Over the last month, I have

  • Read through a large part of the codebase to understand the general lay of the land
  • Made a new YAML based configuration system: Configuration was earlier stored in a file, as valid Python code, which was then basically passed to exec1 to read all the settings in. Now, configuration is stored in a YAML file, that is read and parsed.
  • Migrated away from pycurl: Pycurl code is tough to read and maintain; we now use httpx (which comes with the added advantage of asyncio support)


Next, I’ll move on to

  • Updating the CLI code (maybe use something like the click library instead of stdlib argparse)
  • Update the multiprocessing engine 2
  • Migrate to loguru: loguru is an alternate logging library that is simpler to use than the stdlib logging, and gives prettier outputs. The codebase has a mix of logger.log and plain old print statements, so I’ll also standardize them (and only use the logger)


  • Getting smashbox itself running was quite difficult, I probably wouldn’t have been able to do it without the mentor’s explaining how to do it first.

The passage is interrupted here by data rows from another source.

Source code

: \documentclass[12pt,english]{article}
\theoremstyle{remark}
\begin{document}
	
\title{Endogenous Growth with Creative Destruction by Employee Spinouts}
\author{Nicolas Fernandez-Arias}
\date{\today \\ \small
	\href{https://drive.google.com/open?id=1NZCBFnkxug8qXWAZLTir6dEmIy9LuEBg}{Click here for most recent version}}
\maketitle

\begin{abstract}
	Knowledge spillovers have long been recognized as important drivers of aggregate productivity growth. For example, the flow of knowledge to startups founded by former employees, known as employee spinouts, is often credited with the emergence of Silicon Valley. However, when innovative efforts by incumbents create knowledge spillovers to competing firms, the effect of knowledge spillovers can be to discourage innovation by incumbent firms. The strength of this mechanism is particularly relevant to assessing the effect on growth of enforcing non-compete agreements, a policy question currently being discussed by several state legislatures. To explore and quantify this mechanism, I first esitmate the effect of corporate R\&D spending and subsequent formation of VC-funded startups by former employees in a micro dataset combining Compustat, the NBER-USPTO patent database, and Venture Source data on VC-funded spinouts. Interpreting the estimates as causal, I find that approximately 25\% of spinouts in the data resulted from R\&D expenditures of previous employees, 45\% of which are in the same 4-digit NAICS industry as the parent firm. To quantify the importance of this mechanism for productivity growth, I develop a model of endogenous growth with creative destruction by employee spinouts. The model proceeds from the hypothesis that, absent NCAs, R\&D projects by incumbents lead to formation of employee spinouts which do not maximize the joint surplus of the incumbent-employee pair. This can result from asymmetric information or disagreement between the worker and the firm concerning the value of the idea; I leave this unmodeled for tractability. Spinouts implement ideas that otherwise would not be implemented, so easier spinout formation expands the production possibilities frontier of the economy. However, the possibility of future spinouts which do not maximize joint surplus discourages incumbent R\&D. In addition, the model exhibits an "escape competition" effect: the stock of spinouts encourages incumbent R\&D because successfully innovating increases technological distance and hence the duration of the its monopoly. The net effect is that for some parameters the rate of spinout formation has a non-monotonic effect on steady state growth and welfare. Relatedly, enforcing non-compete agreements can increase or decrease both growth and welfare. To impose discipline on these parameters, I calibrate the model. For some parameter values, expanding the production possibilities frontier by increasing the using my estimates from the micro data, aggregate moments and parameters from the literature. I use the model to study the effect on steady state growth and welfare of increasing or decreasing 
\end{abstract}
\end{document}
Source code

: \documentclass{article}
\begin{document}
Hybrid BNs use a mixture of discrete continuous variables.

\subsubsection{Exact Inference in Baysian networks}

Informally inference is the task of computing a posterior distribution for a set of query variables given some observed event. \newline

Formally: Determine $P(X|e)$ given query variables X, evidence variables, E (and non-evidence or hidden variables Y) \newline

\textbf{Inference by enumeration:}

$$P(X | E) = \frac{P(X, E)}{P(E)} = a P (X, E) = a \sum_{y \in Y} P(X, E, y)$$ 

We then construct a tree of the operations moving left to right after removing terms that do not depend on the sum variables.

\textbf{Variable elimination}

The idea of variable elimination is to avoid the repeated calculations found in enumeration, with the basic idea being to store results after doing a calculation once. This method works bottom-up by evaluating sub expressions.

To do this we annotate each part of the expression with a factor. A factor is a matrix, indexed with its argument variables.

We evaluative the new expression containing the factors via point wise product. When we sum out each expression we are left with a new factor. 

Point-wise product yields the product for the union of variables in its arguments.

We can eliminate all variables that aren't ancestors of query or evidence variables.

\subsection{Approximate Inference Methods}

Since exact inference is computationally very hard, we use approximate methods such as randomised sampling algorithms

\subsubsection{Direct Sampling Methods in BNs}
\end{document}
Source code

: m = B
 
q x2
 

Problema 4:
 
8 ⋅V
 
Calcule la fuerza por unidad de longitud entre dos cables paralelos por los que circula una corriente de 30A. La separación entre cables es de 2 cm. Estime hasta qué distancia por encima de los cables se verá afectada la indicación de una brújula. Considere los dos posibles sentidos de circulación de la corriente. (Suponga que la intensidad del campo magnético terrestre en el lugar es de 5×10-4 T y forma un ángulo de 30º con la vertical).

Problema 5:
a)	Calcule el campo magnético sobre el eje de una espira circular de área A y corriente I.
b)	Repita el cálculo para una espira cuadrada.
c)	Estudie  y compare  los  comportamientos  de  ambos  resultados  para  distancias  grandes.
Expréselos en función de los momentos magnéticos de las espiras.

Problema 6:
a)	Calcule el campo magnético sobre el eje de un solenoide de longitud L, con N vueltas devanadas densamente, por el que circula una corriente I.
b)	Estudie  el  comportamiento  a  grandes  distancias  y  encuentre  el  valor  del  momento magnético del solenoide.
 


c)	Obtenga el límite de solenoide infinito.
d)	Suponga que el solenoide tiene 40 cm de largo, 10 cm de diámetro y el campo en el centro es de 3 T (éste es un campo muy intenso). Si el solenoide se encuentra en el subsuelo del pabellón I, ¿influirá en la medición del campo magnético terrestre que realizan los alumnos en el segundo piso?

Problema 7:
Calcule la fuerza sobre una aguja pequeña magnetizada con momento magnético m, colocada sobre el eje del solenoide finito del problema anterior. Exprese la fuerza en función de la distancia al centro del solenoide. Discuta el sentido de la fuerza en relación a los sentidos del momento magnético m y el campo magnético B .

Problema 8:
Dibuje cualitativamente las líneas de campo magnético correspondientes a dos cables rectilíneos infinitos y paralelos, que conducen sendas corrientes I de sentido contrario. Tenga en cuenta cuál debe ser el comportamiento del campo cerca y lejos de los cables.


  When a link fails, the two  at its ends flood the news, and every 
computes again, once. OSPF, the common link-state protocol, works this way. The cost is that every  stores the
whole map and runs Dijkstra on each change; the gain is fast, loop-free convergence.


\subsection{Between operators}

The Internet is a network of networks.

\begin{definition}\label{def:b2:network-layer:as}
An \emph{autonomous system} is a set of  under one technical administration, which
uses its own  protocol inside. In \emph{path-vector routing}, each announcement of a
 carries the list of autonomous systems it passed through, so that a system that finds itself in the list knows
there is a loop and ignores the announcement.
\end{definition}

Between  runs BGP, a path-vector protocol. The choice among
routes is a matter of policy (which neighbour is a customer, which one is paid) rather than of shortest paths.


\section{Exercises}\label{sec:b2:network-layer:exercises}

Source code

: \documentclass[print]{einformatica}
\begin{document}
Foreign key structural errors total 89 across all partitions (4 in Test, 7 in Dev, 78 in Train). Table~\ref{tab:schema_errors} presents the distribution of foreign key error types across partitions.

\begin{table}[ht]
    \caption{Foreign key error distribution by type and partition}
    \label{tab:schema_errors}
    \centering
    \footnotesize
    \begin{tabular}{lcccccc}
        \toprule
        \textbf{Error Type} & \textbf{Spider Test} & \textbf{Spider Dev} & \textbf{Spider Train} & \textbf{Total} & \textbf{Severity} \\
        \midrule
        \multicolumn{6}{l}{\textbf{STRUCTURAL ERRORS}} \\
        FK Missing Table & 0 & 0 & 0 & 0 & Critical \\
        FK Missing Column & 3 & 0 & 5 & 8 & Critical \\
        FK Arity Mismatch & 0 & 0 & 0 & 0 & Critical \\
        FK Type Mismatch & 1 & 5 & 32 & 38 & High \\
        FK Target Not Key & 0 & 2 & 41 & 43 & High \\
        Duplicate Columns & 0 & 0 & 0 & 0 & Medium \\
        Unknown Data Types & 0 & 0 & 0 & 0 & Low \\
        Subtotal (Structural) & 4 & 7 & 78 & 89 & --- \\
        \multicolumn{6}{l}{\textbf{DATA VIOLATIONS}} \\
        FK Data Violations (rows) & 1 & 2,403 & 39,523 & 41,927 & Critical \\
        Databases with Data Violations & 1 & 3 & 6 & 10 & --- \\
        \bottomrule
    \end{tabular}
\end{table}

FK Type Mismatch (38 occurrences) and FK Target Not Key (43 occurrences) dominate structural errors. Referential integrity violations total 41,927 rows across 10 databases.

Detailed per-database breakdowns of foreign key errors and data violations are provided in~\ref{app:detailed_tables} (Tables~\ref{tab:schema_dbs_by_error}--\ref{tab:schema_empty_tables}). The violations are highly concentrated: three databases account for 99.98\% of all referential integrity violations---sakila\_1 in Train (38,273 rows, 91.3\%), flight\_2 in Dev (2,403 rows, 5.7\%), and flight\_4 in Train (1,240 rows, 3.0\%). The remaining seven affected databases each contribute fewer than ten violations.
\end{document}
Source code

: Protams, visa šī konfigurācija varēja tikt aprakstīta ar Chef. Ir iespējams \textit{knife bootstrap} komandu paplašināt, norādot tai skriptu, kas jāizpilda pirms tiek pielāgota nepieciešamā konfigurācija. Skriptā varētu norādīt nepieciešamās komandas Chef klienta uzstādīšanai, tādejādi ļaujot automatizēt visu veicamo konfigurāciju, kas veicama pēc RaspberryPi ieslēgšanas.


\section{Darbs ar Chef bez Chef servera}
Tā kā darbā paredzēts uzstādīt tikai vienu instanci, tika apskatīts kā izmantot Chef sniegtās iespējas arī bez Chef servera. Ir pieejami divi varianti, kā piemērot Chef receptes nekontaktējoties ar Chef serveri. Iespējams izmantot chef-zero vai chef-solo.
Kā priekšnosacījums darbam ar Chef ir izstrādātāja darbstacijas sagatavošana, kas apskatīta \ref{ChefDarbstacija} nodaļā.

The existing README instructions have some out-of-date instructions. This could potentially be improved in my project; maybe also releasing a Docker image would make it easier to get started?
  • Working with a Python 2 codebase has been more difficult than I anticipated. I find myself constantly reaching for the documentation to find what some old deprecated function did so that I can find modern equivalents.

Hoping for an even more productive month of coding ahead! 🤞

  1. Well, execfile to be precise; a relic from Python 2 I hadn’t previously heard of 

  2. This is the part of the code that spins up multiple workers for test cases where we simulate multiple users interacting simultaneously.